Or, maybe it was gallows humor. Sutter’s original project budget was $150 million. Being off by over 230 percent is scandalous, at least when someone other than Uncle Sam is involved. Luckily, Sutter can afford a gaffe of a few hundred million.

Wildly faulty project budgets and timelines are not uncommon. Project complexity goes up much faster than being simply linearly related to bed size or headcount. It’s closer to geometric: doubling the bed size quadruples the effort (and therefore the cost). It’s anti-economy of scale. Little hospitals have it easy, other than they’re broke.

That’s no excuse for a bad estimate. Complex projects demand sophisticated planning and risk mitigation. Socking a lot of cash in a contingency fund is poor substitute for planning well in the first place.

The main reason for underestimation may be more psychological than numeric. Project costs are often underestimated and riddled with unlikely assumptions because that’s what people want to hear.
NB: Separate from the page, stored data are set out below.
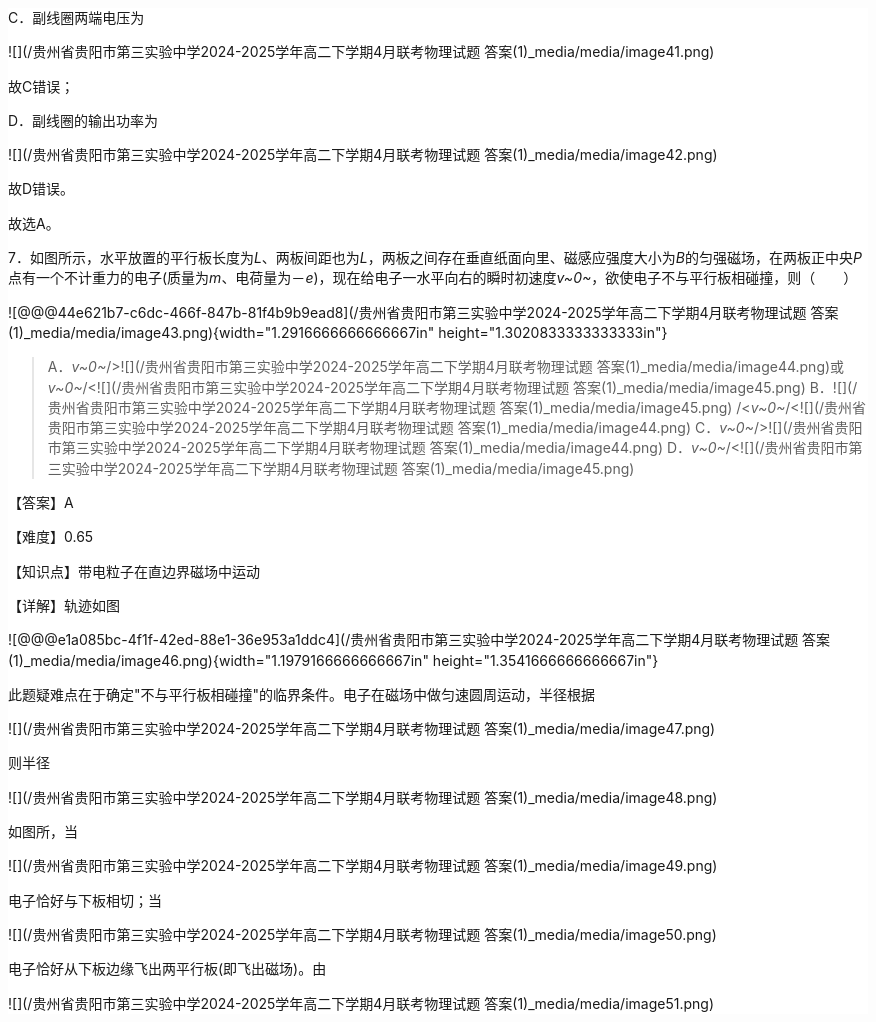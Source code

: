 C．副线圈两端电压为

![](/贵州省贵阳市第三实验中学2024-2025学年高二下学期4月联考物理试题 答案(1)_media/media/image41.png)

故C错误；

D．副线圈的输出功率为

![](/贵州省贵阳市第三实验中学2024-2025学年高二下学期4月联考物理试题 答案(1)_media/media/image42.png)

故D错误。

故选A。

7．如图所示，水平放置的平行板长度为*L*、两板间距也为*L*，两板之间存在垂直纸面向里、磁感应强度大小为*B*的匀强磁场，在两板正中央*P*点有一个不计重力的电子(质量为*m*、电荷量为－*e*)，现在给电子一水平向右的瞬时初速度*v~0~*，欲使电子不与平行板相碰撞，则（　　）

![@@@44e621b7-c6dc-466f-847b-81f4b9b9ead8](/贵州省贵阳市第三实验中学2024-2025学年高二下学期4月联考物理试题 答案(1)_media/media/image43.png){width="1.2916666666666667in"
height="1.3020833333333333in"}

> A．*v~0~*/>![](/贵州省贵阳市第三实验中学2024-2025学年高二下学期4月联考物理试题 答案(1)_media/media/image44.png)或*v~0~*/<![](/贵州省贵阳市第三实验中学2024-2025学年高二下学期4月联考物理试题 答案(1)_media/media/image45.png)
> B．![](/贵州省贵阳市第三实验中学2024-2025学年高二下学期4月联考物理试题 答案(1)_media/media/image45.png)
> /<*v~0~*/<![](/贵州省贵阳市第三实验中学2024-2025学年高二下学期4月联考物理试题 答案(1)_media/media/image44.png)
> C．*v~0~*/>![](/贵州省贵阳市第三实验中学2024-2025学年高二下学期4月联考物理试题 答案(1)_media/media/image44.png)
> D．*v~0~*/<![](/贵州省贵阳市第三实验中学2024-2025学年高二下学期4月联考物理试题 答案(1)_media/media/image45.png)

【答案】A

【难度】0.65

【知识点】带电粒子在直边界磁场中运动

【详解】轨迹如图

![@@@e1a085bc-4f1f-42ed-88e1-36e953a1ddc4](/贵州省贵阳市第三实验中学2024-2025学年高二下学期4月联考物理试题 答案(1)_media/media/image46.png){width="1.1979166666666667in"
height="1.3541666666666667in"}

此题疑难点在于确定"不与平行板相碰撞"的临界条件。电子在磁场中做匀速圆周运动，半径根据

![](/贵州省贵阳市第三实验中学2024-2025学年高二下学期4月联考物理试题 答案(1)_media/media/image47.png)

则半径

![](/贵州省贵阳市第三实验中学2024-2025学年高二下学期4月联考物理试题 答案(1)_media/media/image48.png)

如图所，当

![](/贵州省贵阳市第三实验中学2024-2025学年高二下学期4月联考物理试题 答案(1)_media/media/image49.png)

电子恰好与下板相切；当

![](/贵州省贵阳市第三实验中学2024-2025学年高二下学期4月联考物理试题 答案(1)_media/media/image50.png)

电子恰好从下板边缘飞出两平行板(即飞出磁场)。由

![](/贵州省贵阳市第三实验中学2024-2025学年高二下学期4月联考物理试题 答案(1)_media/media/image51.png)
This is similar to groupthink, in which members of a group are so reluctant to disrupt group harmony that they avoid viewpoints that are contradictory or critical.

Those executives who collectively decide to plunk down hundreds of millions of dollars for software may not be all that enthusiastic about the idea individually and off the record. Everybody else seems to like the idea, so it’s easiest to avoid arguing with peers by just going along as a passive rubber-stamper, especially if the boss clearly favors doing it.

After all, everybody else is hot to get going, too. Consultants urge action, especially when they smell an opportunity to get new engagements. Affected departments love anything new and fun, at least initially, so their appointed representatives can’t wait to get started. Journals, HIMSS conferences, and vendor salespeople encourage action because the industry (and therefore their place in it) depends on churn.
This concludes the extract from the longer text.